This work investigates the effectiveness of the large-scale self-supervised vision backbone DINOv3 in diffusion-based robotic manipulation policy learning. We systematically compare its performance—when trained from scratch, frozen, or fine-tuned—against supervised ResNet-18. Notably, this is the first study to integrate a purely self-supervised pre-trained model (trained without ImageNet labels) into a diffusion policy framework: DINOv3 serves as the visual encoder, coupled with a FiLM-conditioned diffusion network for end-to-end visuomotor policy learning. Experiments show an absolute 10% success rate improvement on the Can task; comparable performance on Lift, PushT, and Square tasks; and significantly enhanced robustness.

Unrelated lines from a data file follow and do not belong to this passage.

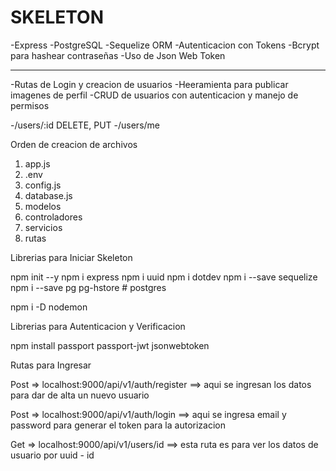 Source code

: # SKELETON

-Express
-PostgreSQL
-Sequelize ORM
-Autenticacion con Tokens
-Bcrypt para hashear contraseñas
-Uso de Json Web Token

---

-Rutas de Login y creacion de usuarios
-Heeramienta para publicar imagenes de perfil
-CRUD de usuarios con autenticacion y manejo de permisos

-/users/:id DELETE, PUT
-/users/me

Orden de creacion de archivos
1. app.js
2. .env
3. config.js
4. database.js
5. modelos
6. controladores
7. servicios
8. rutas

Librerias para Iniciar Skeleton

npm init --y
npm i express
npm i uuid
npm i dotdev
npm i --save sequelize
npm i --save pg pg-hstore # postgres

npm i -D nodemon

Librerias para Autenticacion y Verificacion

npm install passport passport-jwt jsonwebtoken

Rutas para Ingresar

Post => localhost:9000/api/v1/auth/register ==> aqui se ingresan los datos para dar de alta un nuevo usuario

Post => localhost:9000/api/v1/auth/login ==> aqui se ingresa email y password para generar el token para la autorizacion

Get => localhost:9000/api/v1/users/id ==> esta ruta es para ver los datos de usuario por uuid - id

The core contribution is the empirical validation that high-quality self-supervised representations can effectively replace supervised pretraining, offering superior sample efficiency and generalization. This advances embodied intelligence by reducing reliance on labeled data and establishing a new paradigm for low-annotation-demand robotic learning.

This paper evaluates DINOv3, a recent large-scale self-supervised vision backbone, for visuomotor diffusion policy learning in robotic manipulation. We investigate whether a purely self-supervised encoder can match or surpass conventional supervised ImageNet-pretrained backbones (e.g., ResNet-18) under three regimes: training from scratch, frozen, and finetuned. Across four benchmark tasks (Push-T, Lift, Can, Square) using a unified FiLM-conditioned diffusion policy, we find that (i) finetuned DINOv3 matches or exceeds ResNet-18 on several tasks, (ii) frozen DINOv3 remains competitive, indicating strong transferable priors, and (iii) self-supervised features improve sample efficiency and robustness. These results support self-supervised large visual models as effective, generalizable perceptual front-ends for action diffusion policies, motivating further exploration of scalable label-free pretraining in robotic manipulation. Compared to using ResNet18 as a backbone, our approach with DINOv3 achieves up to a 10% absolute increase in test-time success rates on challenging tasks such as Can, and on-the-par performance in tasks like Lift, PushT, and Square.